* [What you should do]
Search term "first": please show all lines in the listing that contain it.

* [Extracted entries]
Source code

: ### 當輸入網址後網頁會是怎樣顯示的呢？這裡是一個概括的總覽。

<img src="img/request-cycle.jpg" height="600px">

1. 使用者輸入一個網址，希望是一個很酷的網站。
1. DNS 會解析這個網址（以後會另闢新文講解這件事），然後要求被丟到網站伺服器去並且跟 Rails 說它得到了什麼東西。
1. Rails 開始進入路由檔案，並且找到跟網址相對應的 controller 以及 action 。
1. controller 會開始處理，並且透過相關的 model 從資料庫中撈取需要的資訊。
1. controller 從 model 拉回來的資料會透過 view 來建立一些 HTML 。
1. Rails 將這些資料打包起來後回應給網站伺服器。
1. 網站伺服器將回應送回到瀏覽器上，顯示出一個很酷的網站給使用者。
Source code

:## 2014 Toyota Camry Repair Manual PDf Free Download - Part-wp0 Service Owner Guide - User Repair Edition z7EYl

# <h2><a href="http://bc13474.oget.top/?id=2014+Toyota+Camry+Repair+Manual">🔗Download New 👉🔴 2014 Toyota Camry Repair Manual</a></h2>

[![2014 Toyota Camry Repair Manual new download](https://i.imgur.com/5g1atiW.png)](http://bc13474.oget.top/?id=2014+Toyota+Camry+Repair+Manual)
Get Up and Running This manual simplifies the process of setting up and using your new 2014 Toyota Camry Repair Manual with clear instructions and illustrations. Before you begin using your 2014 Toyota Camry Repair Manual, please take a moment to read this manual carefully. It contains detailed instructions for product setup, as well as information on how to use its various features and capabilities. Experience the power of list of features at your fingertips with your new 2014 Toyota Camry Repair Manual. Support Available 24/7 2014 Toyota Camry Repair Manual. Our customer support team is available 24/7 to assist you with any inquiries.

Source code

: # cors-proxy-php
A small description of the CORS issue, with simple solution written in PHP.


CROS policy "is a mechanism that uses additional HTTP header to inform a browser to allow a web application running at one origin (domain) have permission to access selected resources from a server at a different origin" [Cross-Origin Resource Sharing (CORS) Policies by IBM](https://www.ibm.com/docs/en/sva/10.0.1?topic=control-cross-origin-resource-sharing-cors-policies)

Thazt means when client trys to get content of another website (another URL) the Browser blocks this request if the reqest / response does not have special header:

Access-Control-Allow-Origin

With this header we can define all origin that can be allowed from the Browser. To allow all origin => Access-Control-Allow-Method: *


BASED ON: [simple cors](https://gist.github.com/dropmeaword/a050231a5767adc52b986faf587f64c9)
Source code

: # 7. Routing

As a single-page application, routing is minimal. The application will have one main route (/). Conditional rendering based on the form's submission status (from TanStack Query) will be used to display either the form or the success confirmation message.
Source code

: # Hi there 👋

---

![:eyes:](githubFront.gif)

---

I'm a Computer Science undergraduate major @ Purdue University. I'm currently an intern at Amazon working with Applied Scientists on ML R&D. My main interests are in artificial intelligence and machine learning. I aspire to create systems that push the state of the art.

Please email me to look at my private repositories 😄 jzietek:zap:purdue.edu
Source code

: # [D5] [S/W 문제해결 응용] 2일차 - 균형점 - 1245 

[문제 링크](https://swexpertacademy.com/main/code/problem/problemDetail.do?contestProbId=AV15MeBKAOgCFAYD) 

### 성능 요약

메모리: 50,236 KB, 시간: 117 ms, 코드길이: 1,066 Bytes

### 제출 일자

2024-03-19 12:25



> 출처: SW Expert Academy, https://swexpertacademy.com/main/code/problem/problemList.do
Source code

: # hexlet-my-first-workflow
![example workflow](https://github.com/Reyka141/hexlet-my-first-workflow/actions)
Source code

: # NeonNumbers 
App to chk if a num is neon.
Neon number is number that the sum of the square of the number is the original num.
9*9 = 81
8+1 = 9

* [Answer box]
: # hexlet-my-first-workflow
![example workflow](https://github.com/Reyka141/hexlet-my-first-workflow/actions)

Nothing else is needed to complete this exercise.